So the window decals match the windows perfectly too?


----------



## Shaw (Jan 9, 2005)

Yep. To record those details for the plans, I took rubbings of all the surface details and then scanned them in. And because I knew I was awful at coloring in those windows in the past, and because many windows are right along seams (and would most likely get sanded off), I figured the best solution was to replace all the windows on the model with decals which replicate the original windows (if I could have done them perfectly).

And the amount of detail that is actually included on the model is amazing... there is actually the hangar lights and the window on the cylinder at the top of the hangar doors on the 1966 model (which is why they are part of the decals... and I did the hangar lights as either black windows or the color pattern from the studio model).

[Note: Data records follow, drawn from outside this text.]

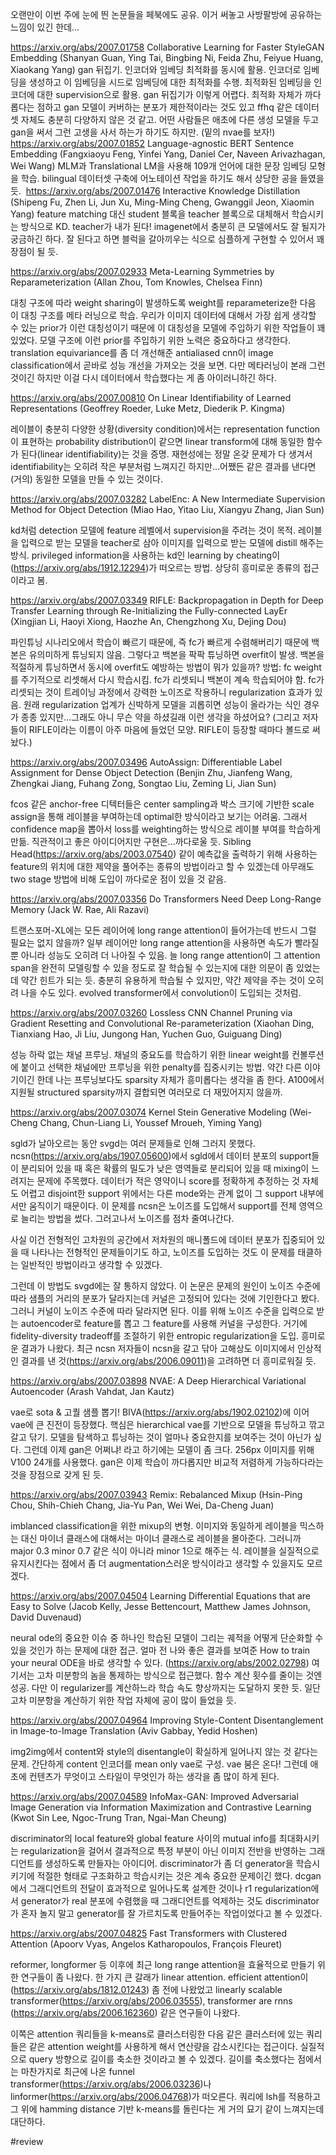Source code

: 오랜만이 이번 주에 눈에 띈 논문들을 페북에도 공유. 이거 써놓고 사방팔방에 공유하는 느낌이 있긴 한데...

https://arxiv.org/abs/2007.01758
Collaborative Learning for Faster StyleGAN Embedding (Shanyan Guan, Ying Tai, Bingbing Ni, Feida Zhu, Feiyue Huang, Xiaokang Yang)
gan 뒤집기. 인코더와 임베딩 최적화를 동시에 활용. 인코더로 임베딩을 생성하고 이 임베딩을 시드로 임베딩에 대한 최적화를 수행. 최적화된 임베딩을 인코더에 대한 supervision으로 활용. gan 뒤집기가 이렇게 어렵다. 최적화 자체가 까다롭다는 점하고 gan 모델이 커버하는 분포가 제한적이라는 것도 있고 ffhq 같은 데이터셋 자체도 충분히 다양하지 않은 것 같고. 어떤 사람들은 애초에 다른 생성 모델을 두고 gan을 써서 그런 고생을 사서 하는가 하기도 하지만. (밑의 nvae를 보자!) 
​
​https://arxiv.org/abs/2007.01852
Language-agnostic BERT Sentence Embedding (Fangxiaoyu Feng, Yinfei Yang, Daniel Cer, Naveen Arivazhagan, Wei Wang)
MLM과 Translational LM을 사용해 109개 언어에 대한 문장 임베딩 모형을 학습. bilingual 데이터셋 구축에 어노테이션 작업을 하기도 해서 상당한 공을 들였을 듯. 
​​​
https://arxiv.org/abs/2007.01476
Interactive Knowledge Distillation (Shipeng Fu, Zhen Li, Jun Xu, Ming-Ming Cheng, Gwanggil Jeon, Xiaomin Yang)
feature matching 대신 student 블록을 teacher 블록으로 대체해서 학습시키는 방식으로 KD. teacher가 내가 된다! imagenet에서 충분히 큰 모델에서도 잘 될지가 궁금하긴 하다. 잘 된다고 하면 블럭을 갈아끼우는 식으로 심플하게 구현할 수 있어서 꽤 장점이 될 듯. 

https://arxiv.org/abs/2007.02933
Meta-Learning Symmetries by Reparameterization (Allan Zhou, Tom Knowles, Chelsea Finn)

대칭 구조에 따라 weight sharing이 발생하도록 weight를 reparameterize한 다음 이 대칭 구조를 메타 러닝으로 학습. 우리가 이미지 데이터에 대해서 가장 쉽게 생각할 수 있는 prior가 이런 대칭성이기 때문에 이 대칭성을 모델에 주입하기 위한 작업들이 꽤 있었다. 모델 구조에 이런 prior를 주입하기 위한 노력은 중요하다고 생각한다. translation equivariance를 좀 더 개선해준 antialiased cnn이 image classification에서 곧바로 성능 개선을 가져오는 것을 보면. 다만 메타러닝이 본래 그런 것이긴 하지만 이걸 다시 데이터에서 학습했다는 게 좀 아이러니하긴 하다. 

https://arxiv.org/abs/2007.00810
On Linear Identifiability of Learned Representations (Geoffrey Roeder, Luke Metz, Diederik P. Kingma)

레이블이 충분히 다양한 상황(diversity condition)에서는 representation function이 표현하는 probability distribution이 같으면 linear transform에 대해 동일한 함수가 된다(linear identifiability)는 것을 증명. 재현성에는 정말 온갖 문제가 다 생겨서 identifiability는 오히려 작은 부분처럼 느껴지긴 하지만...어쨌든 같은 결과를 낸다면 (거의) 동일한 모델을 만들 수 있는 것이다. 

https://arxiv.org/abs/2007.03282
LabelEnc: A New Intermediate Supervision Method for Object Detection (Miao Hao, Yitao Liu, Xiangyu Zhang, Jian Sun)

kd처럼 detection 모델에 feature 레벨에서 supervision을 주려는 것이 목적. 레이블을 입력으로 받는 모델을 teacher로 삼아 이미지를 입력으로 받는 모델에 distill 해주는 방식. privileged information을 사용하는 kd인 learning by cheating이 (https://arxiv.org/abs/1912.12294)가 떠오르는 방법. 상당히 흥미로운 종류의 접근이라고 봄.

https://arxiv.org/abs/2007.03349
RIFLE: Backpropagation in Depth for Deep Transfer Learning through Re-Initializing the Fully-connected LayEr (Xingjian Li, Haoyi Xiong, Haozhe An, Chengzhong Xu, Dejing Dou)

파인튜닝 시나리오에서 학습이 빠르기 때문에, 즉 fc가 빠르게 수렴해버리기 때문에 백본은 유의미하게 튜닝되지 않음. 그렇다고 백본을 팍팍 튜닝하면 overfit이 발생. 백본을 적절하게 튜닝하면서 동시에 overfit도 예방하는 방법이 뭐가 있을까? 방법: fc weight를 주기적으로 리셋해서 다시 학습시킴. fc가 리셋되니 백본이 계속 학습되어야 함. fc가 리셋되는 것이 트레이닝 과정에서 강력한 노이즈로 작용하니 regularization 효과가 있음. 원래 regularization 업계가 신박하게 모델을 괴롭히면 성능이 올라가는 식인 경우가 종종 있지만...그래도 아니 무슨 약을 하셨길래 이런 생각을 하셨어요? (그리고 저자들이 RIFLE이라는 이름이 아주 마음에 들었던 모양. RIFLE이 등장할 때마다 볼드로 써놨다.) 

https://arxiv.org/abs/2007.03496
AutoAssign: Differentiable Label Assignment for Dense Object Detection (Benjin Zhu, Jianfeng Wang, Zhengkai Jiang, Fuhang Zong, Songtao Liu, Zeming Li, Jian Sun)

fcos 같은 anchor-free 디텍터들은 center sampling과 박스 크기에 기반한 scale assign을 통해 레이블을 부여하는데 optimal한 방식이라고 보기는 어려움. 그래서 confidence map을 뽑아서 loss를 weighting하는 방식으로 레이블 부여를 학습하게 만듦. 직관적이고 좋은 아이디어지만 구현은...까다로울 듯. Sibling Head(https://arxiv.org/abs/2003.07540) 같이 예측값을 출력하기 위해 사용하는 feature의 위치에 대한 제약을 풀어주는 종류의 방법이라고 할 수 있겠는데 아무래도 two stage 방법에 비해 도입이 까다로운 점이 있을 것 같음. 

https://arxiv.org/abs/2007.03356
Do Transformers Need Deep Long-Range Memory (Jack W. Rae, Ali Razavi)

트랜스포머-XL에는 모든 레이어에 long range attention이 들어가는데 반드시 그럴 필요는 없지 않을까? 일부 레이어만 long range attention을 사용하면 속도가 빨라질 뿐 아니라 성능도 오히려 더 나아질 수 있음. 늘 long range attention이 그 attention span을 완전히 모델링할 수 있을 정도로 잘 학습될 수 있는지에 대한 의문이 좀 있었는데 약간 힌트가 되는 듯. 충분히 유용하게 학습될 수 있지만, 약간 제약을 주는 것이 오히려 나을 수도 있다. evolved transformer에서 convolution이 도입되는 것처럼. 

https://arxiv.org/abs/2007.03260
Lossless CNN Channel Pruning via Gradient Resetting and Convolutional Re-parameterization (Xiaohan Ding, Tianxiang Hao, Ji Liu, Jungong Han, Yuchen Guo, Guiguang Ding)

성능 하락 없는 채널 프루닝. 채널의 중요도를 학습하기 위한 linear weight를 컨볼루션에 붙이고 선택한 채널에만 프루닝을 위한 penalty를 집중시키는 방법. 약간 다른 이야기이긴 한데 나는 프루닝보다도 sparsity 자체가 흥미롭다는 생각을 좀 한다. A100에서 지원될 structured sparsity까지 결합되면 여러모로 더 재밌어지지 않을까. 

https://arxiv.org/abs/2007.03074
Kernel Stein Generative Modeling (Wei-Cheng Chang, Chun-Liang Li, Youssef Mroueh, Yiming Yang)

sgld가 날아오르는 동안 svgd는 여러 문제들로 인해 그러지 못했다. ncsn(https://arxiv.org/abs/1907.05600)에서 sgld에서 데이터 분포의 support들이 분리되어 있을 때 혹은 확률의 밀도가 낮은 영역들로 분리되어 있을 때 mixing이 느려지는 문제에 주목했다. 데이터가 적은 영약이니 score를 정확하게 추정하는 것 자체도 어렵고 disjoint한 support 위에서는 다른 mode와는 관계 없이 그 support 내부에서만 움직이기 때문이다. 이 문제를 ncsn은 노이즈를 도입해서 support를 전체 영역으로 늘리는 방법을 썼다. 그러고나서 노이즈를 점차 줄여나간다.

사실 이건 전형적인 고차원의 공간에서 저차원의 매니폴드에 데이터 분포가 집중되어 있을 때 나타나는 전형적인 문제들이기도 하고, 노이즈를 도입하는 것도 이 문제를 태클하는 일반적인 방법이라고 생각할 수 있겠다.

그런데 이 방법도 svgd에는 잘 통하지 않았다. 이 논문은 문제의 원인이 노이즈 수준에 따라 샘플의 거리의 분포가 달라지는데 커널은 고정되어 있다는 것에 기인한다고 봤다. 그러니 커널이 노이즈 수준에 따라 달라지면 된다. 이를 위해 노이즈 수준을 입력으로 받는 autoencoder로 feature를 뽑고 그 feature를 사용해 커널을 구성한다. 거기에 fidelity-diversity tradeoff를 조절하기 위한 entropic regularization을 도입. 흥미로운 결과가 나왔다. 최근 ncsn 저자들이 ncsn을 갈고 닦아 고해상도 이미지에서 인상적인 결과를 낸 것(https://arxiv.org/abs/2006.09011)을 고려하면 더 흥미로워질 듯. 

https://arxiv.org/abs/2007.03898
NVAE: A Deep Hierarchical Variational Autoencoder (Arash Vahdat, Jan Kautz)

vae로 sota & 고퀄 샘플 뽑기! BIVA(https://arxiv.org/abs/1902.02102)에 이어 vae에 큰 진전이 등장했다. 핵심은 hierarchical vae를 기반으로 모델을 튜닝하고 깎고 갈고 닦기. 모델을 탐색하고 튜닝하는 것이 얼마나 중요한지를 보여주는 것이 아닌가 싶다. 그런데 이제 gan은 어쩌냐! 라고 하기에는 모델이 좀 크다. 256px 이미지를 위해 V100 24개를 사용했다. gan은 이제 학습이 까다롭지만 비교적 저렴하게 가능하다라는 것을 장점으로 갖게 된 듯. 

https://arxiv.org/abs/2007.03943
Remix: Rebalanced Mixup (Hsin-Ping Chou, Shih-Chieh Chang, Jia-Yu Pan, Wei Wei, Da-Cheng Juan)

imblanced classification을 위한 mixup의 변형. 이미지와 동일하게 레이블을 믹스하는 대신 마이너 클래스에 대해서는 마이너 클래스로 레이블을 몰아준다. 그러니까 major 0.3 minor 0.7 같은 식이 아니라 minor 1으로 해주는 식. 레이블을 실질적으로 유지시킨다는 점에서 좀 더 augmentation스러운 방식이라고 생각할 수 있을지도 모르겠다. 

https://arxiv.org/abs/2007.04504
Learning Differential Equations that are Easy to Solve (Jacob Kelly, Jesse Bettencourt, Matthew James Johnson, David Duvenaud)

neural ode의 중요한 이슈 중 하나인 학습된 모델이 그리는 궤적을 어떻게 단순화할 수 있을 것인가 하는 문제에 대한 접근. 얼마 전 나와 좋은 결과를 보여준 How to train your neural ODE을 바로 생각할 수 있다. (https://arxiv.org/abs/2002.02798) 여기서는 고차 미분항의 놈을 통제하는 방식으로 접근했다. 함수 계산 횟수를 줄이는 것엔 성공. 다만 이 regularizer를 계산하느라 학습 속도 향상까지는 도달하지 못한 듯. 일단 고차 미분항을 계산하기 위한 작업 자체에 공이 많이 들었을 듯. 

https://arxiv.org/abs/2007.04964
Improving Style-Content Disentanglement in Image-to-Image Translation (Aviv Gabbay, Yedid Hoshen)

img2img에서 content와 style의 disentangle이 확실하게 일어나지 않는 것 같다는 문제. 간단하게 content 인코더를 mean only vae로 구성. vae 붐은 온다! 그런데 애초에 컨텐츠가 무엇이고 스타일이 무엇인가 하는 생각을 좀 많이 하게 된다. 

https://arxiv.org/abs/2007.04589
InfoMax-GAN: Improved Adversarial Image Generation via Information Maximization and Contrastive Learning (Kwot Sin Lee, Ngoc-Trung Tran, Ngai-Man Cheung)

discriminator의 local feature와 global feature 사이의 mutual info를 최대화시키는 regularization을 걸어서 결과적으로 특정 부분이 아닌 이미지 전반을 반영하는 그래디언트를 생성하도록 만들자는 아이디어. discriminator가 좀 더 generator을 학습시키기에 적절한 형태로 구조화하고 학습시키는 것은 계속 중요한 문제이긴 했다. dcgan에서 그래디언트의 전달이 효과적으로 일어나도록 설계한 것이나 r1 regularization에서 generator가 real 분포에 수렴했을 때 그래디언트를 억제하는 것도 discriminator가 혼자 놀지 말고 generator를 잘 가르치도록 만들어주는 작업이었다고 볼 수 있겠다. 

https://arxiv.org/abs/2007.04825
Fast Transformers with Clustered Attention (Apoorv Vyas, Angelos Katharopoulos, François Fleuret)

reformer, longformer 등 이후에 최근 long range attention을 효율적으로 만들기 위한 연구들이 좀 나왔다. 한 가지 큰 갈래가 linear attention. efficient attention이 (https://arxiv.org/abs/1812.01243) 좀 전에 나왔었고 linearly scalable transformer(https://arxiv.org/abs/2006.03555), transformer are rnns (https://arxiv.org/abs/2006.162360) 같은 연구들이 나왔다.

이쪽은 attention 쿼리들을 k-means로 클러스터링한 다음 같은 클러스터에 있는 쿼리들은 같은 attention weight를 사용하게 해서 연산량을 감소시킨다는 접근이다. 실질적으로 query 방향으로 길이를 축소한 것이라고 볼 수 있겠다. 길이를 축소했다는 점에서는 마찬가지로 최근에 나온 funnel transformer(https://arxiv.org/abs/2006.03236)나 linformer(https://arxiv.org/abs/2006.04768)가 떠오른다. 쿼리에 lsh를 적용하고 그 위에 hamming distance 기반 k-means를 돌린다는 게 거의 묘기 같이 느껴지는데 대단하다. 

#review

Of course all these window decals would have been easier for every one to place had I finished the plans, but I hope to get around to them soon. This is a test assembly of some of the elements I'd worked on before I got side tracked...


_Click to enlarge_​
I might put together a _quick-n-dirty_ set of drawings to illustrate where all the windows go... but then again, most of my art work falls into the _quick-n-dirty_ category. :tongue:


----------



## Gregatron (Mar 29, 2008)

As an aside, you'll notice that my _Constellation_'s secondary hull has no windows at the rear.

Y'see the AMT's windows are out of scale--they're way too big. 

Shrinking the decal art for the windows down to a proper 1/1000 scale look meant that the overall placement of the windows was altered, because they covered a smaller surface area.

Rather than adding extra windows to the rear half of either side of the hull, I just left it bare.


----------



## punkrockpub (Aug 14, 2012)

How can I get the decal sheet for the U.S.S. ENTERPRISE/CONSTELLATION? I'm in the process of building my model of the U.S.S. CONSTELLATION, and I want it as close as possible to look like the AMT model used in the episode, "The Doomsday Machine".


----------



## StarshipClass (Aug 13, 2003)

Two of the original long box version decal sheets were used to create the decals for the _Constellation _so those would be the ideal decals to use--or copies thereof. 

The above image is from Cult's site in an excellent article about the differences in the various issues of the AMT 1701 model kit: http://culttvman.com/main/?p=3665

If someone has a higher quality scan of the original decal sheet (or such can be found on the internet) you could print your own with probably minimal clean up necessary.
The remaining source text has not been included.